* [Problem details]
Scan the lines below for "appear"; report the number of lines that contain it, and only that.

* [Material shown]
----------

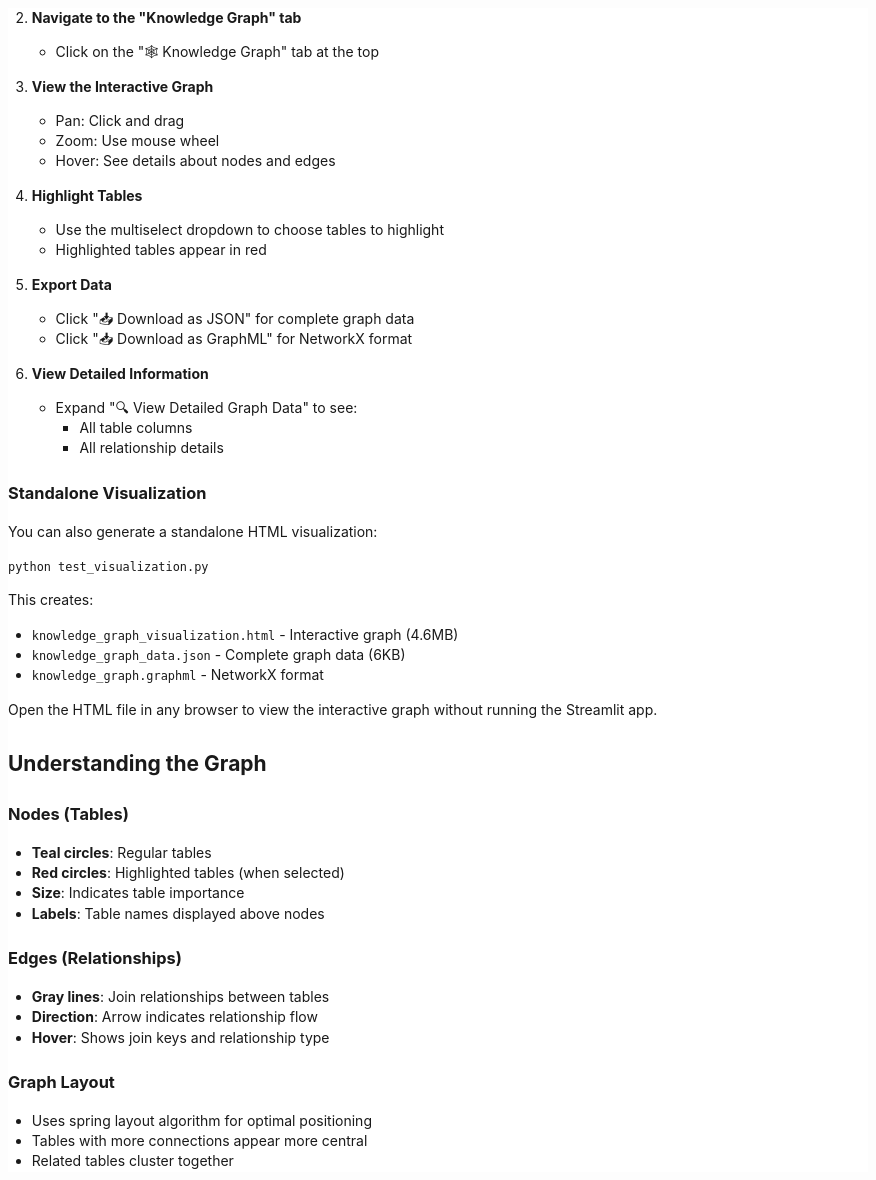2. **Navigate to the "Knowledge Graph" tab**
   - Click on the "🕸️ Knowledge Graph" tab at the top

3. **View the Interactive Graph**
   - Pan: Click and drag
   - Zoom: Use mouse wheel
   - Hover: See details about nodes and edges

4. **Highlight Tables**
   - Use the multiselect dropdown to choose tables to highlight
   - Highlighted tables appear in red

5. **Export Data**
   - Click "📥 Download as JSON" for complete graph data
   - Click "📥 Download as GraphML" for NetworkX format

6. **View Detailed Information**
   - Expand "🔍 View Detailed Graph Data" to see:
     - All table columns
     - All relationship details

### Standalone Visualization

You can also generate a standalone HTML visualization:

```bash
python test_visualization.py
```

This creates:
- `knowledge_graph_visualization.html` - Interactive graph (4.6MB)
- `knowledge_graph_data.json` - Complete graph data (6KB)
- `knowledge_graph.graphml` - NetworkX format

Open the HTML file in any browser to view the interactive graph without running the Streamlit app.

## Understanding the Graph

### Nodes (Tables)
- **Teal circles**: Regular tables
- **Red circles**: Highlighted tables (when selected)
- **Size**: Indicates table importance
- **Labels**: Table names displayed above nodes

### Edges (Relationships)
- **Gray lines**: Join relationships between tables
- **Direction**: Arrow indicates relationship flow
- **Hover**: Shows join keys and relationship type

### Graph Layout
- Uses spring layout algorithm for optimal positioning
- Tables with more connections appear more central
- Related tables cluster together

----------

* [Answer to the problem]
2